Saved data entries:
━━━━━━━━━━━━━━━━━━━━

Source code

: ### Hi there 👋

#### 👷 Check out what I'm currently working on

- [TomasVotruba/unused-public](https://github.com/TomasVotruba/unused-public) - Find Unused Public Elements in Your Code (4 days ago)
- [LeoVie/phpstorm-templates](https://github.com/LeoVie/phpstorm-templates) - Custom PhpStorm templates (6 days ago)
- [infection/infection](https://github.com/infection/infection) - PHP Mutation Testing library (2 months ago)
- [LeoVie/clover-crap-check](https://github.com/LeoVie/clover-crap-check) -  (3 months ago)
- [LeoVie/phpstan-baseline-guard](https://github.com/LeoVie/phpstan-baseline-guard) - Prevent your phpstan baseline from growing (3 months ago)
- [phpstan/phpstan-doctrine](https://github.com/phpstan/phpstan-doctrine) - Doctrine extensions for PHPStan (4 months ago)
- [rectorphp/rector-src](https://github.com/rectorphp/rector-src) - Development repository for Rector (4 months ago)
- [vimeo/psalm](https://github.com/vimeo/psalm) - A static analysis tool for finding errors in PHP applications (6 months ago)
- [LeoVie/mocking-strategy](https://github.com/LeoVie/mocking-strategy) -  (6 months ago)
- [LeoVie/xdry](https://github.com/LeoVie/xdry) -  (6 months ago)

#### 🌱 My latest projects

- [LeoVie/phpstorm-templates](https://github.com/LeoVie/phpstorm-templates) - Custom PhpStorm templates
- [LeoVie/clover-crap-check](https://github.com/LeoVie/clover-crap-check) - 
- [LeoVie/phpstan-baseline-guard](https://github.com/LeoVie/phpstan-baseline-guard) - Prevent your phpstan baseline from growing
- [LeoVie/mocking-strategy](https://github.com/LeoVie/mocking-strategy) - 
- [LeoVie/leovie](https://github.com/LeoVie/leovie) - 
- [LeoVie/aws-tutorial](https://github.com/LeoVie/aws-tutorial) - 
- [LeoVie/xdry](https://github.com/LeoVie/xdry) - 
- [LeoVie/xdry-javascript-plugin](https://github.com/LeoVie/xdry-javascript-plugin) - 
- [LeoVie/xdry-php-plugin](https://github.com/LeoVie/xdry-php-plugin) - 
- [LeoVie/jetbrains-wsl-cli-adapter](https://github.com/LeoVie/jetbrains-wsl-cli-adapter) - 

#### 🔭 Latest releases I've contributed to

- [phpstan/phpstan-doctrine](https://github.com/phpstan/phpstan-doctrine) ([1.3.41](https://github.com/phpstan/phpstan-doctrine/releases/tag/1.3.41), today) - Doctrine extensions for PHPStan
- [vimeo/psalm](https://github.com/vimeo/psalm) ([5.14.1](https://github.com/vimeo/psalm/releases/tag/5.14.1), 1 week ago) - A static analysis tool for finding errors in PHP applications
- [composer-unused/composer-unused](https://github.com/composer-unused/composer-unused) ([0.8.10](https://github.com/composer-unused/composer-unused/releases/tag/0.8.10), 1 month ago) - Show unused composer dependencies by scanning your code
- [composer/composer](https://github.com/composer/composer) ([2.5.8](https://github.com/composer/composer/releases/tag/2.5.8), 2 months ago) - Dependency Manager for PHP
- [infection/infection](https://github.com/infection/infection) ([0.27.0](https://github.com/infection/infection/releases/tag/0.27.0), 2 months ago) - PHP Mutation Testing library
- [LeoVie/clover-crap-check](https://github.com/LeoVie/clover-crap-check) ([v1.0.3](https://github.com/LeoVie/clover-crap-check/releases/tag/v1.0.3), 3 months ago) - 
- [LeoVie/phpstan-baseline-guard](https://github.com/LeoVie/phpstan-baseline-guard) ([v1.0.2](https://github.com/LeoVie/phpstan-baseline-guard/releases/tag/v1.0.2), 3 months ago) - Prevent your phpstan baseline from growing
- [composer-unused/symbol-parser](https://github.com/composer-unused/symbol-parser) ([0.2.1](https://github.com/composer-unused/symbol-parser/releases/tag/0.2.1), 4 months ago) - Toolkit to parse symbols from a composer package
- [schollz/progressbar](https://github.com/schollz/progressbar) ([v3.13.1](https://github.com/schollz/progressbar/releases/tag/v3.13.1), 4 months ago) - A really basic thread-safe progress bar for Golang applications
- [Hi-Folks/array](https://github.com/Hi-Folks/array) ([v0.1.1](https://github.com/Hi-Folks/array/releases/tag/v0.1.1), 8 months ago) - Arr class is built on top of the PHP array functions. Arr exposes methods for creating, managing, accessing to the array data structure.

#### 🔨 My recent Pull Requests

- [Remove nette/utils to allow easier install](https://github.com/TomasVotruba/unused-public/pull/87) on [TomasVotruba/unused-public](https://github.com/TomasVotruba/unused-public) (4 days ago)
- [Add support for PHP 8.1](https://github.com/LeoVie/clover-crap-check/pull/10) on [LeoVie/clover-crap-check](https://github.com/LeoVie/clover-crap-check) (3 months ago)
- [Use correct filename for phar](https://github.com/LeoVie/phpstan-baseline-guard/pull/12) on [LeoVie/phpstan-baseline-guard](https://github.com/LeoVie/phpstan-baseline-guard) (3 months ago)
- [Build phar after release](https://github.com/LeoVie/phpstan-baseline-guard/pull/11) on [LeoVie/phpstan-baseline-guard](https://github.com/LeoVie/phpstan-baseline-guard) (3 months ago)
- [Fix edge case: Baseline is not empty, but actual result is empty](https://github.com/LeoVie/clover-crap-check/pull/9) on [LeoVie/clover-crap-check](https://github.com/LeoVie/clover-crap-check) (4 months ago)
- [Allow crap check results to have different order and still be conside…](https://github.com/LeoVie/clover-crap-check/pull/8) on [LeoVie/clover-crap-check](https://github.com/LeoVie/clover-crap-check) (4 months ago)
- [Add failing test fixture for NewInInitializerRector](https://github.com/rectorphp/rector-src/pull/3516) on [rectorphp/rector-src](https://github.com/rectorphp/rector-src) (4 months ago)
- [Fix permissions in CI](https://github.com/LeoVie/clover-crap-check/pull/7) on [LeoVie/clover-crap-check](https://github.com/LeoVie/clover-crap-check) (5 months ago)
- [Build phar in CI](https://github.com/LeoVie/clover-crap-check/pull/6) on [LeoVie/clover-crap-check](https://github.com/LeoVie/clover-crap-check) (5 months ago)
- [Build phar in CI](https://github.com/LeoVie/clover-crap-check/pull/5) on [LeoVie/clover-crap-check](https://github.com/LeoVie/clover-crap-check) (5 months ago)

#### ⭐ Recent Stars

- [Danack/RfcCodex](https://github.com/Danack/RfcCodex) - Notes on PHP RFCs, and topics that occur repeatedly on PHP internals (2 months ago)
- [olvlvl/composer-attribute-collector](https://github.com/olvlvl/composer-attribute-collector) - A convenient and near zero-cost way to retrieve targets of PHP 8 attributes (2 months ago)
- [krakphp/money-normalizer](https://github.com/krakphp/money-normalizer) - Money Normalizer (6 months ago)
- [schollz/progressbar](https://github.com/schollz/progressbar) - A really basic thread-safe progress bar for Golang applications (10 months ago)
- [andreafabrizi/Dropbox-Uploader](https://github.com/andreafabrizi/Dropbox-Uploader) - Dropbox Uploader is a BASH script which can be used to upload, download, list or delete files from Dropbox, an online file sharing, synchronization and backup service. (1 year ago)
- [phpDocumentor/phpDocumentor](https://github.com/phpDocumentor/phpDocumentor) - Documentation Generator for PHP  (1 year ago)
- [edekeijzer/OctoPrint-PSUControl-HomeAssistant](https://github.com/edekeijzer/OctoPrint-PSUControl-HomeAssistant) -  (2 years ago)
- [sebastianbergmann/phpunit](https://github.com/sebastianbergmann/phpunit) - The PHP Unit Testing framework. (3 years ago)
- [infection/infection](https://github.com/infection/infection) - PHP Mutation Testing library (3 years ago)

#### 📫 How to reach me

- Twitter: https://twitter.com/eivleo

━━━━━━━━━━━━━━━━━━━━

YOUR ASSIGNMENT –
Scan the records for the string "Golang". Copy each line in which it appears.

COMPLETED TASK –
- [schollz/progressbar](https://github.com/schollz/progressbar) ([v3.13.1](https://github.com/schollz/progressbar/releases/tag/v3.13.1), 4 months ago) - A really basic thread-safe progress bar for Golang applications
- [schollz/progressbar](https://github.com/schollz/progressbar) - A really basic thread-safe progress bar for Golang applications (10 months ago)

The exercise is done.